=== BRIEF ===
Your answer should consist of the lines in the following data that contain "users".

=== DATA TO EXAMINE ===

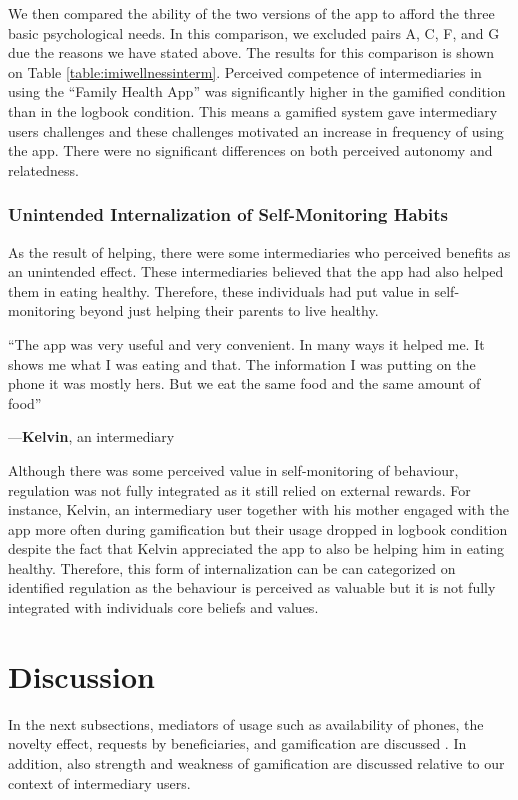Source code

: \documentclass{sig-alternate}
\newenvironment{myquote}
               {\list{}{\rightmargin   \leftmargin
                        \parsep        0in }%
                \item\relax}
               {\endlist}
\newcommand{\userquote}[2]{\begin{samepage}\begin{myquote} 
     \em{\small{#2\begin{flushright}---#1\end{flushright}}}
   \end{myquote}\end{samepage}}
\begin{document}
We then compared the ability of the two versions of the app to afford the three basic psychological needs. In this comparison, we excluded pairs A, C, F, and G due the reasons we have stated above. The results for this comparison is shown on Table \ref{table:imiwellnessinterm}. Perceived competence of intermediaries in using the ``Family Health App'' was significantly higher in the gamified condition than in the logbook condition. This means a gamified system gave intermediary users challenges and these challenges motivated an increase in frequency of using the app. There were no significant differences on both perceived autonomy and relatedness. 
\subsubsection{Unintended Internalization of Self-Monitoring Habits}
As the result of helping, there were some intermediaries who perceived benefits as an unintended effect. These intermediaries believed that the app had also helped them in eating healthy. Therefore, these individuals had put value in self-monitoring beyond just helping their parents to live healthy. 

\userquote{\textbf{Kelvin}, an intermediary} {``The app was very useful and very convenient. In many ways it helped me.  It shows me what I was eating and that. The information I was putting on the phone it was mostly hers. But we eat the same food and the same amount of food''} 

Although there was some perceived value in self-monitoring of behaviour, regulation was not fully integrated as it still relied on external rewards. For instance, Kelvin, an intermediary user together with his mother engaged with the app more often during gamification but their usage dropped in logbook condition despite the fact that Kelvin appreciated the app to also be helping him in eating healthy. Therefore, this form of internalization can be can categorized on identified regulation as the behaviour is perceived as valuable but it is not fully integrated with individuals core beliefs and values.

\section{Discussion}
In the next subsections, mediators of usage such as availability of phones, the novelty effect, requests by beneficiaries, and gamification are discussed . In addition, also strength and weakness of gamification are discussed relative to our context of intermediary users.
\end{document}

=== SOLUTION TO THE EXERCISE ===
We then compared the ability of the two versions of the app to afford the three basic psychological needs. In this comparison, we excluded pairs A, C, F, and G due the reasons we have stated above. The results for this comparison is shown on Table \ref{table:imiwellnessinterm}. Perceived competence of intermediaries in using the ``Family Health App'' was significantly higher in the gamified condition than in the logbook condition. This means a gamified system gave intermediary users challenges and these challenges motivated an increase in frequency of using the app. There were no significant differences on both perceived autonomy and relatedness. 
In the next subsections, mediators of usage such as availability of phones, the novelty effect, requests by beneficiaries, and gamification are discussed . In addition, also strength and weakness of gamification are discussed relative to our context of intermediary users.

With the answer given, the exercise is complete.